Her therapists send Zéa back to Miami with a customized home program to work on with her local physical therapist in between sessions. Zéa’s parents also work with her at home on using the walker.
They take her to hippotherapy once a week at Bit-By-Bit, a local nonprofit therapeutic horseback riding center. The 30-minute sessions riding a short horse named Gypsy Gold provide a fun activity that helps her increase strength and balance, since the horse is constantly in motion. Her therapists at Bit-By-Bit say Zéa has shown great progress in mobility and trunk strength.
Zéa returned to Kennedy Krieger for her third session in October.
“Zéa continues to make impressive gains,” Bourne said. “She is walking more independently and further every session. As she’s growing up, she’s more engaged in physical therapy and is motivated to work hard to reach her goals.”
“I saw Zéa for the first time in five months in the pool and noted improved strength, core stability and gait endurance,” Mertins said. “In the pool, she was able to walk for longer periods of time on the underwater treadmill with only very minimal assist from me and no upper extremity support!”
Zéa’s right leg is weaker, so they try to get her to lead with that leg during exercises. But they aren’t the exercises you imagine for a physical therapy session. Usually, there is a toy nearby that Zéa is trying to reach.

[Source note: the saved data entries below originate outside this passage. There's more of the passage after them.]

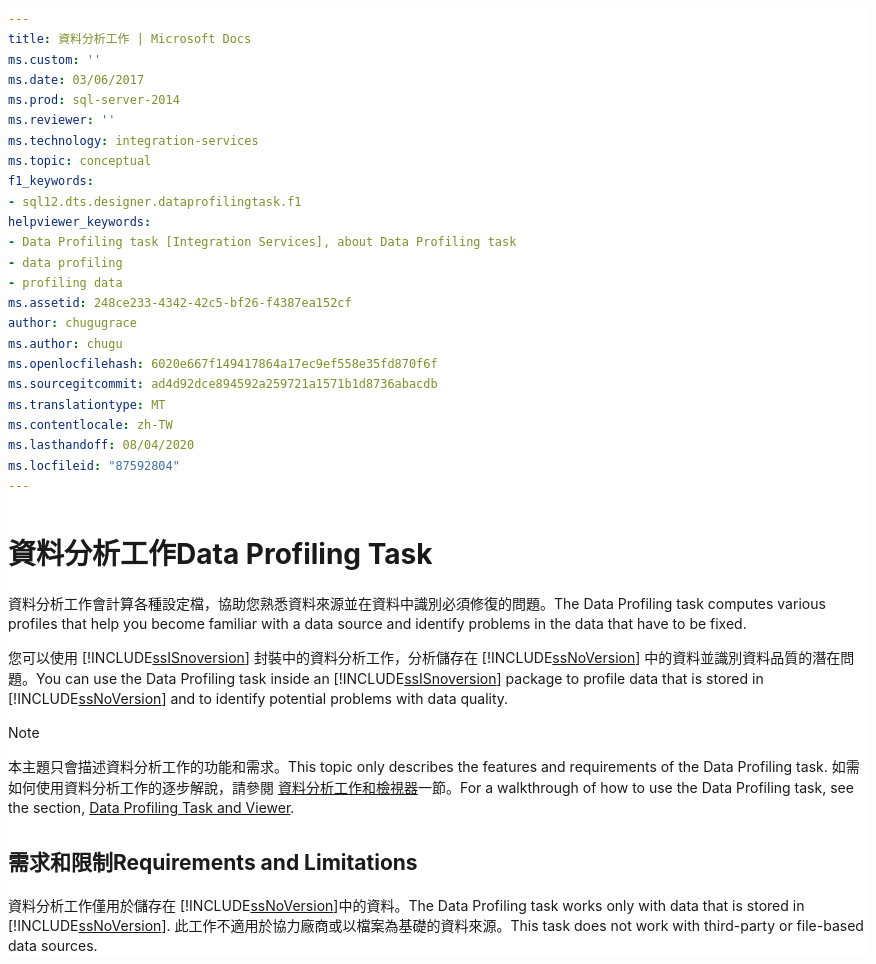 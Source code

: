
 ```yaml
---
title: 資料分析工作 | Microsoft Docs
ms.custom: ''
ms.date: 03/06/2017
ms.prod: sql-server-2014
ms.reviewer: ''
ms.technology: integration-services
ms.topic: conceptual
f1_keywords:
- sql12.dts.designer.dataprofilingtask.f1
helpviewer_keywords:
- Data Profiling task [Integration Services], about Data Profiling task
- data profiling
- profiling data
ms.assetid: 248ce233-4342-42c5-bf26-f4387ea152cf
author: chugugrace
ms.author: chugu
ms.openlocfilehash: 6020e667f149417864a17ec9ef558e35fd870f6f
ms.sourcegitcommit: ad4d92dce894592a259721a1571b1d8736abacdb
ms.translationtype: MT
ms.contentlocale: zh-TW
ms.lasthandoff: 08/04/2020
ms.locfileid: "87592804"
---
```

# <a name="data-profiling-task"></a><span data-ttu-id="ef6f4-102">資料分析工作</span><span class="sxs-lookup"><span data-stu-id="ef6f4-102">Data Profiling Task</span></span>
  <span data-ttu-id="ef6f4-103">資料分析工作會計算各種設定檔，協助您熟悉資料來源並在資料中識別必須修復的問題。</span><span class="sxs-lookup"><span data-stu-id="ef6f4-103">The Data Profiling task computes various profiles that help you become familiar with a data source and identify problems in the data that have to be fixed.</span></span>  
  
 <span data-ttu-id="ef6f4-104">您可以使用 [!INCLUDE[ssISnoversion](../../includes/ssisnoversion-md.md)] 封裝中的資料分析工作，分析儲存在 [!INCLUDE[ssNoVersion](../../includes/ssnoversion-md.md)] 中的資料並識別資料品質的潛在問題。</span><span class="sxs-lookup"><span data-stu-id="ef6f4-104">You can use the Data Profiling task inside an [!INCLUDE[ssISnoversion](../../includes/ssisnoversion-md.md)] package to profile data that is stored in [!INCLUDE[ssNoVersion](../../includes/ssnoversion-md.md)] and to identify potential problems with data quality.</span></span>  
  
> [!NOTE]  
>  <span data-ttu-id="ef6f4-105">本主題只會描述資料分析工作的功能和需求。</span><span class="sxs-lookup"><span data-stu-id="ef6f4-105">This topic only describes the features and requirements of the Data Profiling task.</span></span> <span data-ttu-id="ef6f4-106">如需如何使用資料分析工作的逐步解說，請參閱 [資料分析工作和檢視器](data-profiling-task-and-viewer.md)一節。</span><span class="sxs-lookup"><span data-stu-id="ef6f4-106">For a walkthrough of how to use the Data Profiling task, see the section, [Data Profiling Task and Viewer](data-profiling-task-and-viewer.md).</span></span>  
  
## <a name="requirements-and-limitations"></a><span data-ttu-id="ef6f4-107">需求和限制</span><span class="sxs-lookup"><span data-stu-id="ef6f4-107">Requirements and Limitations</span></span>  
 <span data-ttu-id="ef6f4-108">資料分析工作僅用於儲存在 [!INCLUDE[ssNoVersion](../../includes/ssnoversion-md.md)]中的資料。</span><span class="sxs-lookup"><span data-stu-id="ef6f4-108">The Data Profiling task works only with data that is stored in [!INCLUDE[ssNoVersion](../../includes/ssnoversion-md.md)].</span></span> <span data-ttu-id="ef6f4-109">此工作不適用於協力廠商或以檔案為基礎的資料來源。</span><span class="sxs-lookup"><span data-stu-id="ef6f4-109">This task does not work with third-party or file-based data sources.</span></span>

During one session, Bourne had Zéa use a modified Ride On four-wheel car that is triggered to drive when she goes from sitting to standing. She took one lap around the gym and then asked her mom for sunglasses and a purse so she could drive with them.
“With a kid who is 2, it’s about making things functional and also fun and making sure they are really engaged in the therapy,” Bourne said. “It’s play and hard work.”
A fighting spirit
Her doctors, therapists and parents are all confident that Zéa will continue to improve and move more independently. As she achieves more milestones, Mertins believes, Zéa could also learn to swim.
“Swimming is a way she can interact with friends and give her a jumpstart in this world where she is constantly struggling and or maybe feeling left behind a little bit,” Mertins said.
“I just hope she is able to play with kids her age and move around, especially when she starts school independently, and just being able to do any of the activities that a typically developing kid could do,” Bourne said.
The Lane family is willing to travel so that Zéa can have these opportunities. They were on a wait list for eight months at a local therapy facility. Though Zéa’s dad still works, Lane was let go from her job shortly after Zéa was diagnosed, and she said that a variety of cancer foundations make the travel possible. Angel Flight provides certificates for air travel through JetBlue for cancer families. The Ronald McDonald House helps with accommodations in Baltimore and New York.
They are assisted by local groups in Florida and New York, as well as their community. The family has also started a nonprofit, Whimsy World, an art therapy program for children with cancer in hospitals.
Everyone who meets Zéa falls in love with her fighting spirit and sassy personality, her mother said. Her 10-year-old sister, Kai, calls Zéa “sweet with a sprinkle of spice.”
It’s that spirit that has helped Zéa accomplish so much, and it’s why she won’t back down even when therapy gets tough.
“As far as her walking independently, I am hopeful she will get there,” Lane said. “But we have reached so many goals they have put in place for her. Zéa was not even able to sit up on her own after surgery. She wasn’t able to roll over for many months, wasn’t able to crawl. I never thought that she would. I was preparing myself for dealing with a child that could potentially be paralyzed from the chest down. But she just keeps beating the odds.”